フィリアなら「事実だけを見なさい」と言う。


だから。


下を向く訳にはいかなかった。


教室へ入る。


一瞬だけ会話が止まる。


全員の視線がエリナへ集まった。


だが。


それも数秒。


すぐに各々の会話へ戻っていく。


もっとも。


その内容はエリナの耳にも届いていた。


「本当に来たのね」


「退学したと思ってた」


「よく来られるわよね」


エリナは何も言わない。


自分の席へ座り、静かに教科書を取り出した。


その時だった。


「エリナさん」


隣の席から声が掛かる。


振り向くと、一人の女子生徒が穏やかに微笑んでいた。


「お久しぶりです」


「……久しぶり」


彼女は事件の詳細を知る数少ない生徒だった。


王都へ戻った父親から事情を聞いていたのである。


「大変でしたね」


「ありがとう」


それだけで十分だった。


誰か一人でも理解してくれる人がいる。


その事実だけで救われる。


やがて始業の鐘が鳴る。


教室へ教師が入ってきた。


「それではホームルームを始めます」


教師は教室を一通り見渡す。


その視線が一瞬だけエリナで止まる。


しかし。


何も言わない。


「長期休暇も終わりました。
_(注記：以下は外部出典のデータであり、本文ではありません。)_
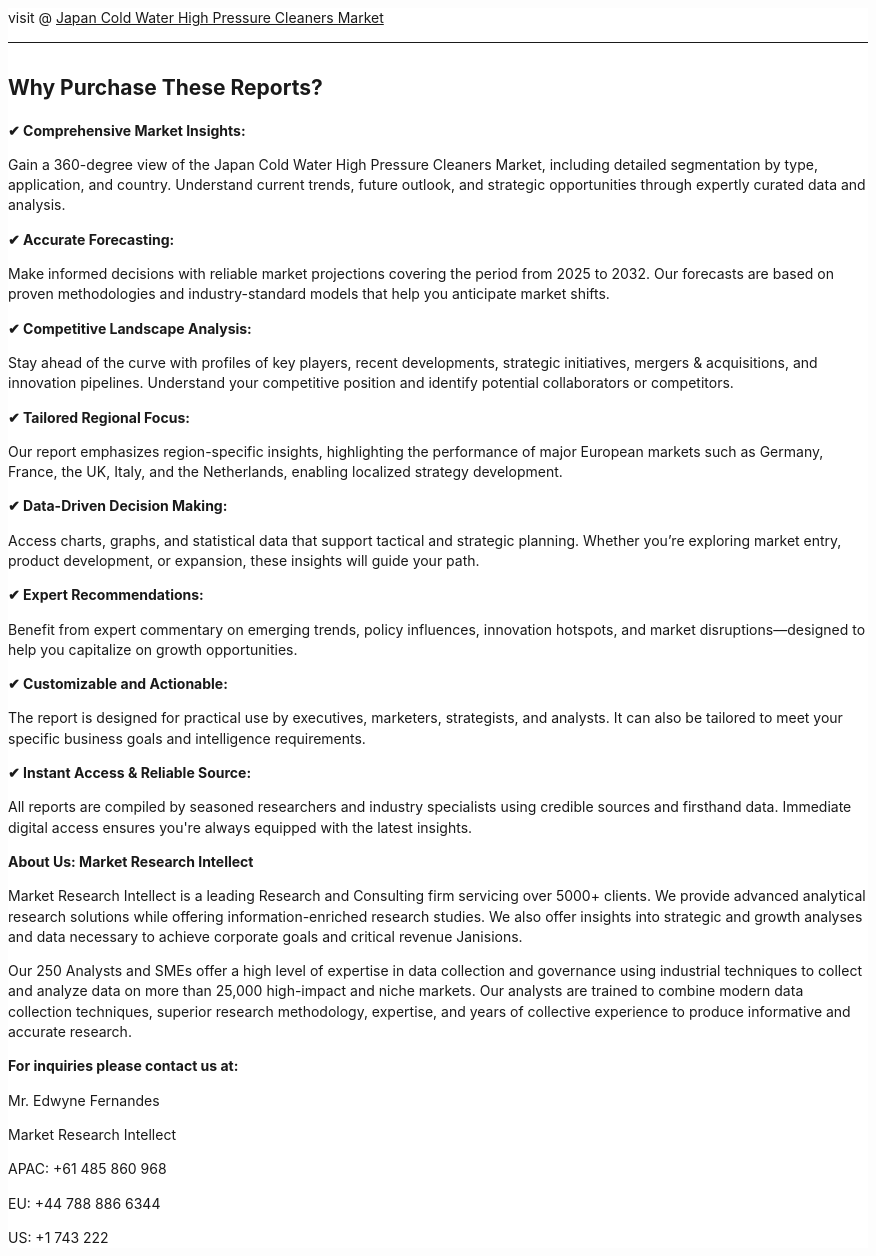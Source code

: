 visit&nbsp;@</strong>&nbsp;</span><span class="font-[700]"><a href="https://www.marketresearchintellect.com/product/global-cold-water-high-pressure-cleaners-market-size-and-forecast/?utm_source=Linkedin&utm_medium=808" target="_blank" data-tracking-control-name="article-ssr-frontend-pulse_little-text-block" data-tracking-will-navigate="" data-test-link="">Japan Cold Water High Pressure Cleaners Market</a></span></p></blockquote><hr /><h2>Why Purchase These Reports?</h2><p><strong>✔ Comprehensive Market Insights:</strong></p><p>Gain a 360-degree view of the Japan Cold Water High Pressure Cleaners Market, including detailed segmentation by type, application, and country. Understand current trends, future outlook, and strategic opportunities through expertly curated data and analysis.</p><p><strong>✔ Accurate Forecasting:</strong></p><p>Make informed decisions with reliable market projections covering the period from 2025 to 2032. Our forecasts are based on proven methodologies and industry-standard models that help you anticipate market shifts.</p><p><strong>✔ Competitive Landscape Analysis:</strong></p><p>Stay ahead of the curve with profiles of key players, recent developments, strategic initiatives, mergers &amp; acquisitions, and innovation pipelines. Understand your competitive position and identify potential collaborators or competitors.</p><p><strong>✔ Tailored Regional Focus:</strong></p><p>Our report emphasizes region-specific insights, highlighting the performance of major European markets such as Germany, France, the UK, Italy, and the Netherlands, enabling localized strategy development.</p><p><strong>✔ Data-Driven Decision Making:</strong></p><p>Access charts, graphs, and statistical data that support tactical and strategic planning. Whether you&rsquo;re exploring market entry, product development, or expansion, these insights will guide your path.</p><p><strong>✔ Expert Recommendations:</strong></p><p>Benefit from expert commentary on emerging trends, policy influences, innovation hotspots, and market disruptions&mdash;designed to help you capitalize on growth opportunities.</p><p><strong>✔ Customizable and Actionable:</strong></p><p>The report is designed for practical use by executives, marketers, strategists, and analysts. It can also be tailored to meet your specific business goals and intelligence requirements.</p><p><strong>✔ Instant Access &amp; Reliable Source:</strong></p><p>All reports are compiled by seasoned researchers and industry specialists using credible sources and firsthand data. Immediate digital access ensures you're always equipped with the latest insights.</p><p><strong><span class="font-[700]">About Us: Market Research Intellect</span></strong></p><p><span class="">Market Research Intellect is a leading Research and Consulting firm servicing over 5000+ clients. We provide advanced analytical research solutions while offering information-enriched research studies.&nbsp;</span>We also offer insights into strategic and growth analyses and data necessary to achieve corporate goals and critical revenue Janisions.</p><p><span class="">Our 250 Analysts and SMEs offer a high level of expertise in data collection and governance using industrial techniques to collect and analyze data on more than 25,000 high-impact and niche markets. Our analysts are trained to combine modern data collection techniques, superior research methodology, expertise, and years of collective experience to produce informative and accurate research.</span></p><p><strong>For inquiries please contact us at:</strong></p><p>Mr. Edwyne Fernandes</p><p>Market Research Intellect</p><p>APAC: +61 485 860 968</p><p>EU: +44 788 886 6344</p><p>US: +1 743 222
今年度後半も気を引き締めて勉学に励むように」


淡々とホームルームは進んでいく。


教師の多くは事情を知っていた。


王都の裁判。


エリナ自身は被害者であること。


父親もまた被害者だったこと。


だからこそ。


教師たちは普段通り接することを選んだのである。


もっとも。


全員がそうではなかった。


教壇の後方。


一人の男性教師だけが、エリナを値踏みするような視線で見つめていた。


その目には。


明らかな偏見が宿っていた。


エリナはその視線に気付いていた。


だが。


何も言わない。


半年間。


ミサとフィリアの下で学んだものは魔法だけではない。


人の悪意。


偏見。


理不尽。


それらに真正面から向き合う強さもまた、この半年で身に付けていた。


(負けません)


心の中だけで呟く。


ここで逃げれば。


ミサに顔向けできない。


フィリアにも恩返しはできない。


だからこそ。


エリナは静かに前を向いた。


新学期初日。


それは、魔法を学ぶ前に、貴族社会という厳しい現実を学ぶ一日となったのである。